Ketiga, cerdas intelektual (olah piker). Beraktualisasi diri melalui olah piker untuk memperoleh
kompetensi dan kemandirian dalam ilmu pengetahuan dan teknologi. Aktualisasi
insane intelektual yang kritis, kreatif dan imajinatif.
Keempat, kompetitif berkepribadian unggul dan gandrung akan
keunggulan dan bersemangat juang tinggi, mandiri, pantang menyerah, pembangunan
dan pembinaan jejaring,bersahabat dengan perubahan, produktif, sadar mutu,
berorientasi global, pembelajaran spanjang hayat.[4]

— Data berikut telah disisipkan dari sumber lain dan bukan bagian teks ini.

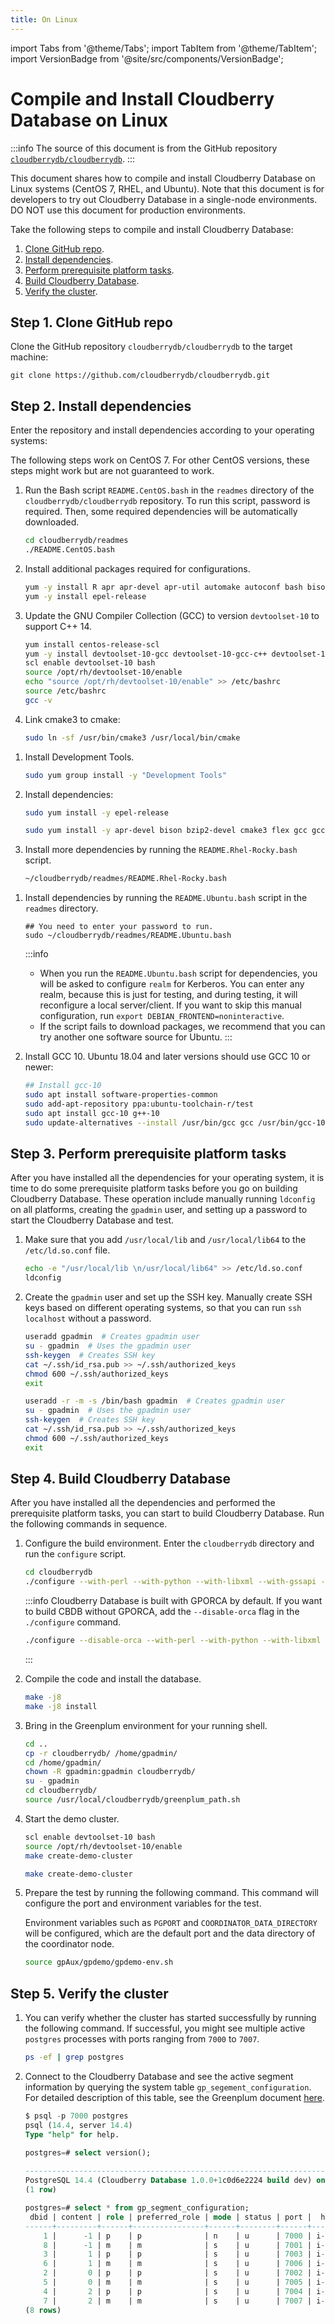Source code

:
 ```yaml
---
title: On Linux
---
```


import Tabs from '@theme/Tabs';
import TabItem from '@theme/TabItem';
import VersionBadge from '@site/src/components/VersionBadge';

# Compile and Install Cloudberry Database on Linux

:::info
The source of this document is from the GitHub repository [`cloudberrydb/cloudberrydb`](https://github.com/cloudberrydb/cloudberrydb/blob/main/readmes/README.Linux.md).
:::

This document shares how to compile and install Cloudberry Database on Linux systems (CentOS 7, RHEL, and Ubuntu). Note that this document is for developers to try out Cloudberry Database in a single-node environments. DO NOT use this document for production environments.

Take the following steps to compile and install Cloudberry Database:

1. [Clone GitHub repo](#step-1-clone-github-repo).
2. [Install dependencies](#step-2-install-dependencies).
3. [Perform prerequisite platform tasks](#step-3-perform-prerequisite-platform-tasks).
4. [Build Cloudberry Database](#step-4-build-cloudberry-database).
5. [Verify the cluster](#step-5-verify-the-cluster).

## Step 1. Clone GitHub repo

Clone the GitHub repository `cloudberrydb/cloudberrydb` to the target machine:

```shell
git clone https://github.com/cloudberrydb/cloudberrydb.git
```

## Step 2. Install dependencies

Enter the repository and install dependencies according to your operating systems:

<Tabs>
<TabItem value="centos-7" label="For CentOS 7" default>

The following steps work on CentOS 7. For other CentOS versions, these steps might work but are not guaranteed to work.

1. Run the Bash script `README.CentOS.bash` in the `readmes` directory of the `cloudberrydb/cloudberrydb` repository. To run this script, password is required. Then, some required dependencies will be automatically downloaded.

    ```bash
    cd cloudberrydb/readmes
    ./README.CentOS.bash
    ```

2. Install additional packages required for configurations.

    ```bash
    yum -y install R apr apr-devel apr-util automake autoconf bash bison bison-devel bzip2 bzip2-devel centos-release-scl curl flex flex-devel gcc gcc-c++ git gdb iproute krb5-devel less libcurl libcurl-devel libevent libevent-devel libxml2 libxml2-devel libyaml libzstd-devel libzstd make openldap openssh openssh-clients openssh-server openssl openssl-devel openssl-libs perl python3-devel readline readline-devel rsync sed sudo tar vim wget which xerces-c-devel zip zlib && \
    yum -y install epel-release
    ```

3. Update the GNU Compiler Collection (GCC) to version `devtoolset-10` to support C++ 14.

    ```bash
    yum install centos-release-scl 
    yum -y install devtoolset-10-gcc devtoolset-10-gcc-c++ devtoolset-10-binutils 
    scl enable devtoolset-10 bash 
    source /opt/rh/devtoolset-10/enable 
    echo "source /opt/rh/devtoolset-10/enable" >> /etc/bashrc
    source /etc/bashrc
    gcc -v
    ```

4. Link cmake3 to cmake:

    ```bash
    sudo ln -sf /usr/bin/cmake3 /usr/local/bin/cmake
    ```

</TabItem>
<TabItem value="rockey-rhel-8" label="For RHEL 8 and Rocky Linux 8" default>

1. Install Development Tools.

    ```bash
    sudo yum group install -y "Development Tools"
    ```

2. Install dependencies:

    ```bash
    sudo yum install -y epel-release

    sudo yum install -y apr-devel bison bzip2-devel cmake3 flex gcc gcc-c++ krb5-devel libcurl-devel libevent-devel libkadm5  libxml2-devel libzstd-devel openssl-devel perl-ExtUtils-Embed python3-devel python3-pip readline-devel xerces-c-devel zlib-devel
    ```

3. Install more dependencies by running the `README.Rhel-Rocky.bash` script.

    ```bash
    ~/cloudberrydb/readmes/README.Rhel-Rocky.bash
    ```

</TabItem>
<TabItem value="ubuntu-18.04" label="For Ubuntu 18.04 or later" default>

1. Install dependencies by running the `README.Ubuntu.bash` script in the `readmes` directory.

    ```shell
    ## You need to enter your password to run.
    sudo ~/cloudberrydb/readmes/README.Ubuntu.bash
    ```

    :::info
    - When you run the `README.Ubuntu.bash` script for dependencies, you will be asked to configure `realm` for Kerberos. You can enter any realm, because this is just for testing, and during testing, it will reconfigure a local server/client. If you want to skip this manual configuration, run `export DEBIAN_FRONTEND=noninteractive`.
    - If the script fails to download packages, we recommend that you can try another one software source for Ubuntu.
    :::

2. Install GCC 10. Ubuntu 18.04 and later versions should use GCC 10 or newer:

    ```bash
    ## Install gcc-10
    sudo apt install software-properties-common
    sudo add-apt-repository ppa:ubuntu-toolchain-r/test
    sudo apt install gcc-10 g++-10
    sudo update-alternatives --install /usr/bin/gcc gcc /usr/bin/gcc-10 100
    ```

</TabItem>
</Tabs>

## Step 3. Perform prerequisite platform tasks

After you have installed all the dependencies for your operating system, it is time to do some prerequisite platform tasks before you go on building Cloudberry Database. These operation include manually running `ldconfig` on all platforms, creating the `gpadmin` user, and setting up a password to start the Cloudberry Database and test.

1. Make sure that you add `/usr/local/lib` and `/usr/local/lib64` to the `/etc/ld.so.conf` file.

    ```bash
    echo -e "/usr/local/lib \n/usr/local/lib64" >> /etc/ld.so.conf
    ldconfig
    ```

2. Create the `gpadmin` user and set up the SSH key. Manually create SSH keys based on different operating systems, so that you can run `ssh localhost` without a password.

    <Tabs>
    <TabItem value="centos-rhel-rockey" label="For CentOS, Rocky Linux, and RHEL" default>

    ```bash
    useradd gpadmin  # Creates gpadmin user
    su - gpadmin  # Uses the gpadmin user
    ssh-keygen  # Creates SSH key
    cat ~/.ssh/id_rsa.pub >> ~/.ssh/authorized_keys
    chmod 600 ~/.ssh/authorized_keys
    exit
    ```

    </TabItem>
    <TabItem value="ubuntu" label="For Ubuntu" default>

    ```bash
    useradd -r -m -s /bin/bash gpadmin  # Creates gpadmin user
    su - gpadmin  # Uses the gpadmin user
    ssh-keygen  # Creates SSH key
    cat ~/.ssh/id_rsa.pub >> ~/.ssh/authorized_keys
    chmod 600 ~/.ssh/authorized_keys 
    exit
    ```

    </TabItem>
    </Tabs>

## Step 4. Build Cloudberry Database

After you have installed all the dependencies and performed the prerequisite platform tasks, you can start to build Cloudberry Database. Run the following commands in sequence.

1. Configure the build environment. Enter the `cloudberrydb` directory and run the `configure` script.

    ```bash
    cd cloudberrydb
    ./configure --with-perl --with-python --with-libxml --with-gssapi --prefix=/usr/local/cloudberrydb
    ```

    :::info
    Cloudberry Database is built with GPORCA by default. If you want to build CBDB without GPORCA, add the `--disable-orca` flag in the `./configure` command.
    
    ```bash
    ./configure --disable-orca --with-perl --with-python --with-libxml --prefix=/usr/local/cloudberrydb
    ```

    :::

2. Compile the code and install the database.

    ```bash
    make -j8
    make -j8 install
    ```

3. Bring in the Greenplum environment for your running shell.

    ```bash
    cd ..
    cp -r cloudberrydb/ /home/gpadmin/
    cd /home/gpadmin/
    chown -R gpadmin:gpadmin cloudberrydb/
    su - gpadmin
    cd cloudberrydb/
    source /usr/local/cloudberrydb/greenplum_path.sh
    ```

4. Start the demo cluster.

    <Tabs>
    <TabItem value="centos" label="For CentOS 7" default>

    ```bash
    scl enable devtoolset-10 bash 
    source /opt/rh/devtoolset-10/enable 
    make create-demo-cluster
    ```

    </TabItem>
    <TabItem value="ubuntu-rocky-rhel" label="For Ubuntu, Rocky Linux, and RHEL" default>

    ```bash
    make create-demo-cluster
    ```

    </TabItem>
    </Tabs>

5. Prepare the test by running the following command. This command will configure the port and environment variables for the test.

    Environment variables such as `PGPORT` and `COORDINATOR_DATA_DIRECTORY` will be configured, which are the default port and the data directory of the coordinator node.

    ```bash
    source gpAux/gpdemo/gpdemo-env.sh
    ```

## Step 5. Verify the cluster

1. You can verify whether the cluster has started successfully by running the following command. If successful, you might see multiple active `postgres` processes with ports ranging from `7000` to `7007`.

    ```bash
    ps -ef | grep postgres
    ```
    
2. Connect to the Cloudberry Database and see the active segment information by querying the system table `gp_segement_configuration`. For detailed description of this table, see the Greenplum document [here](https://docs.vmware.com/en/VMware-Greenplum/6/greenplum-database/ref_guide-system_catalogs-gp_segment_configuration.html).

    ```sql
    $ psql -p 7000 postgres
    psql (14.4, server 14.4)
    Type "help" for help.
    
    postgres=# select version();
                                                                                            version                                                                                         
    -----------------------------------------------------------------------------------------------------------------------------------------------------------------------------------------
    PostgreSQL 14.4 (Cloudberry Database 1.0.0+1c0d6e2224 build dev) on x86_64( GCC 13.2.0) 13.2.0, 64-bit compiled on Sep 22 2023 10:56:01
    (1 row)
    
    postgres=# select * from gp_segment_configuration;
     dbid | content | role | preferred_role | mode | status | port |  hostname  |  address   |                                   datadir                                    | warehouseid 
    ------+---------+------+----------------+------+--------+------+------------+------------+------------------------------------------------------------------------------+-------------
        1 |      -1 | p    | p              | n    | u      | 7000 | i-6wvpa9wt | i-6wvpa9wt | /home/gpadmin/cloudberrydb/gpAux/gpdemo/datadirs/qddir/demoDataDir-1         |           0
        8 |      -1 | m    | m              | s    | u      | 7001 | i-6wvpa9wt | i-6wvpa9wt | /home/gpadmin/cloudberrydb/gpAux/gpdemo/datadirs/standby                     |           0
        3 |       1 | p    | p              | s    | u      | 7003 | i-6wvpa9wt | i-6wvpa9wt | /home/gpadmin/cloudberrydb/gpAux/gpdemo/datadirs/dbfast2/demoDataDir1        |           0
        6 |       1 | m    | m              | s    | u      | 7006 | i-6wvpa9wt | i-6wvpa9wt | /home/gpadmin/cloudberrydb/gpAux/gpdemo/datadirs/dbfast_mirror2/demoDataDir1 |           0
        2 |       0 | p    | p              | s    | u      | 7002 | i-6wvpa9wt | i-6wvpa9wt | /home/gpadmin/cloudberrydb/gpAux/gpdemo/datadirs/dbfast1/demoDataDir0        |           0
        5 |       0 | m    | m              | s    | u      | 7005 | i-6wvpa9wt | i-6wvpa9wt | /home/gpadmin/cloudberrydb/gpAux/gpdemo/datadirs/dbfast_mirror1/demoDataDir0 |           0
        4 |       2 | p    | p              | s    | u      | 7004 | i-6wvpa9wt | i-6wvpa9wt | /home/gpadmin/cloudberrydb/gpAux/gpdemo/datadirs/dbfast3/demoDataDir2        |           0
        7 |       2 | m    | m              | s    | u      | 7007 | i-6wvpa9wt | i-6wvpa9wt | /home/gpadmin/cloudberrydb/gpAux/gpdemo/datadirs/dbfast_mirror3/demoDataDir2 |           0
    (8 rows)
    ```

Adapun secara umum, pendidikan agama Islam bertujuan untuk “Meningkatkan keimanan, pemahaman,
penghayatan, dan pengamalan peseerta didik tentang agama Islam sehingga menjadi
manusia muslim yang beriman dan bertakwa kepada Allah swt serta berakhlak mulia
dalam kehidupan pribadi, bermasyarakat, berbangsa dan bernegara.[5]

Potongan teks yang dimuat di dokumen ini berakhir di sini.